Group similar results, listing users

r937 · February 24, 2011, 3:23pm

yikes (no offence)

okay, try this –

SELECT bookmarks.url
     , m.dupes
     , bookmarks.title
     , SUBSTR(bookmarks.snippet, 1, 100) as snippet
     , bookmarks.datetime
     , [COLOR="Red"]t.tags[/COLOR]
     , [COLOR="Blue"]l.users[/COLOR]
  FROM ( SELECT url
              , COUNT(*) AS dupes
              , MIN(datetime) AS earliest
           FROM bookmarks
         GROUP
             BY url ) AS m
INNER
  JOIN bookmarks
    ON bookmarks.url = m.url
   AND bookmarks.datetime = m.earliest
[COLOR="red"]LEFT OUTER
  JOIN ( SELECT bookmark_id
              , GROUP_CONCAT(tag) AS tags
           FROM tags
         GROUP
             BY bookmark_id ) AS t
    ON t.bookmark_id = bookmarks.id[/COLOR]
[COLOR="blue"]LEFT OUTER
  JOIN ( SELECT bookmark_id
              , GROUP_CONCAT(user_id) AS users
           FROM links
          WHERE status = 'public'
         GROUP
             BY bookmark_id ) AS l
    ON l.bookmark_id = bookmarks.id[/COLOR]
ORDER 
    BY bookmarks.datetime DESC LIMIT 0, 9

Forbes · February 24, 2011, 4:30pm

OK, I tried that and it hung phpMyAdmin as well as my web browser, when I mirrored your code into mine.

r937 · February 24, 2011, 4:39pm

make (bookmark_id,tag) the PK in tabs table

make (bookmark_id,user_id) the PK in links table

Forbes · February 25, 2011, 9:20am

Just so I know what you’re asking, you want me to make the bookmark_id and tag columns in the tags table primary keys, and similarly, the bookmark_id and user_id columns in the links table primary keys, too?

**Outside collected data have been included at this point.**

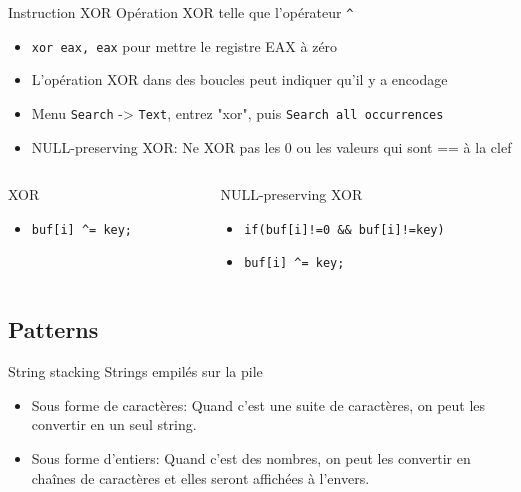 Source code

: \documentclass[10pt,xcolor={table,dvipsnames},t]{beamer}
\begin{document}
\begin{frame}{Instruction XOR}
    Opération XOR telle que l'opérateur \texttt{\textasciicircum}
    \begin{itemize}
        \item \texttt{xor eax, eax} pour mettre le registre EAX à zéro
        \item L'opération XOR dans des boucles peut indiquer qu'il y a encodage
        \item Menu \texttt{Search} -> \texttt{Text}, entrez "xor", puis \texttt{Search all occurrences}
        \item NULL-preserving XOR: Ne XOR pas les 0 ou les valeurs qui sont == à la clef
    \end{itemize}
    
        \begin{columns}[T]
    
        \begin{column}{0.48\textwidth}
        XOR
        \begin{itemize}
            \item \texttt{buf[i] \textasciicircum= key;}
        \end{itemize}
        \end{column}
        
        \begin{column}{0.48\textwidth}
        NULL-preserving XOR
        \begin{itemize}
            \item \texttt{if(buf[i]!=0 \&\& buf[i]!=key)}
            \item \texttt{\quad buf[i] \textasciicircum= key;}
        \end{itemize}
        \end{column}
    
    \end{columns}
    
\end{frame}

\subsection{Patterns}

\begin{frame}{String stacking}
    Strings empilés sur la pile
    \begin{itemize}
        \item Sous forme de caractères: Quand c'est une suite de caractères, on peut les convertir en un seul string. 
        \item Sous forme d'entiers: Quand c'est des nombres, on peut les convertir en chaînes de caractères et elles seront affichées à l'envers.
    \end{itemize}

\end{frame}
\end{document}
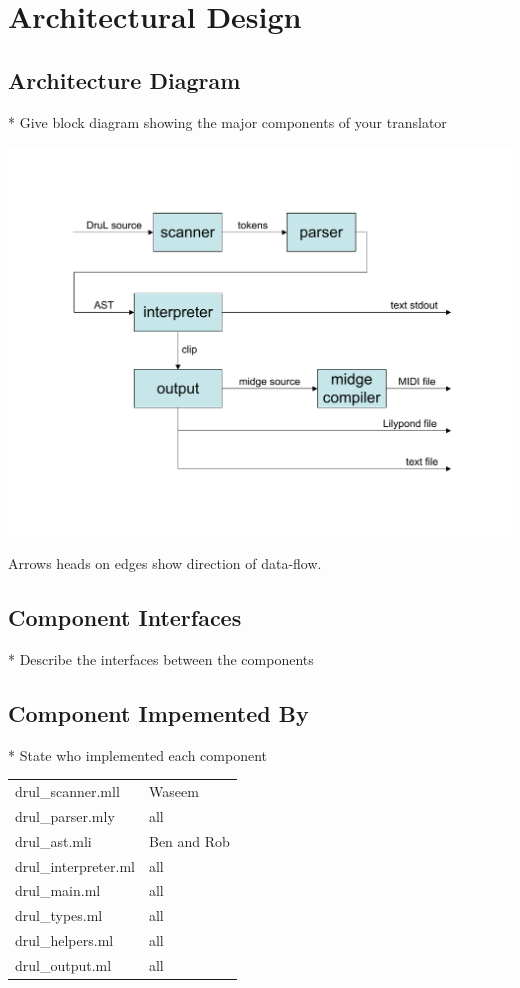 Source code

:
\chapter{Architectural Design}

\section{Architecture Diagram}
* Give block diagram showing the major components of your translator

\includegraphics[width=150mm]{Architecture_diagram.pdf}

Arrows heads on edges show direction of data-flow.

\section{Component Interfaces}
* Describe the interfaces between the components

\section{Component Impemented By}
* State who implemented each component

\begin{tabular}{ | l | l | } \hline

	drul_scanner.mll & Waseem \\
	drul_parser.mly & all \\
	drul_ast.mli & Ben and Rob \\
	drul_interpreter.ml & all \\
	drul_main.ml & all \\
	drul_types.ml & all \\
	drul_helpers.ml & all \\
	drul_output.ml & all \\

\end{tabular}
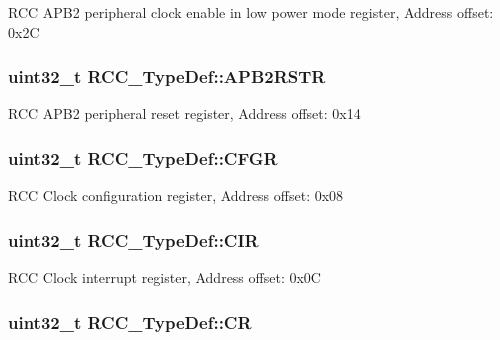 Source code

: R\-C\-C A\-P\-B2 peripheral clock enable in low power mode register, Address offset\-: 0x2\-C \hypertarget{struct_r_c_c___type_def_a4491ab20a44b70bf7abd247791676a59}{
\subsubsection[{A\-P\-B2\-R\-S\-T\-R}]{ uint32\-\_\-t R\-C\-C\-\_\-\-Type\-Def\-::\-A\-P\-B2\-R\-S\-T\-R}}\label{struct_r_c_c___type_def_a4491ab20a44b70bf7abd247791676a59}
R\-C\-C A\-P\-B2 peripheral reset register, Address offset\-: 0x14 \hypertarget{struct_r_c_c___type_def_a0721b1b729c313211126709559fad371}{
\subsubsection[{C\-F\-G\-R}]{ uint32\-\_\-t R\-C\-C\-\_\-\-Type\-Def\-::\-C\-F\-G\-R}}\label{struct_r_c_c___type_def_a0721b1b729c313211126709559fad371}
R\-C\-C Clock configuration register, Address offset\-: 0x08 \hypertarget{struct_r_c_c___type_def_aeadf3a69dd5795db4638f71938704ff0}{
\subsubsection[{C\-I\-R}]{ uint32\-\_\-t R\-C\-C\-\_\-\-Type\-Def\-::\-C\-I\-R}}\label{struct_r_c_c___type_def_aeadf3a69dd5795db4638f71938704ff0}
R\-C\-C Clock interrupt register, Address offset\-: 0x0\-C \hypertarget{struct_r_c_c___type_def_abcb9ff48b9afb990283fefad0554b5b3}{
\subsubsection[{C\-R}]{ uint32\-\_\-t R\-C\-C\-\_\-\-Type\-Def\-::\-C\-R}}\label{struct_r_c_c___type_def_abcb9ff48b9afb990283fefad0554b5b3}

r937 · February 25, 2011, 10:28am

not primary keys (plural), because a table can have only one primary key – but it can be a composite key, consisting of more than one column

Forbes · February 25, 2011, 10:35am

Ah, OK.

I tried bookmark_id and tag in the tags table, but got an error:

#1170 - BLOB/TEXT column ‘tag’ used in key specification without a key length

Incidentally, tag is already an index of type FULLTEXT; used in the search function of the website.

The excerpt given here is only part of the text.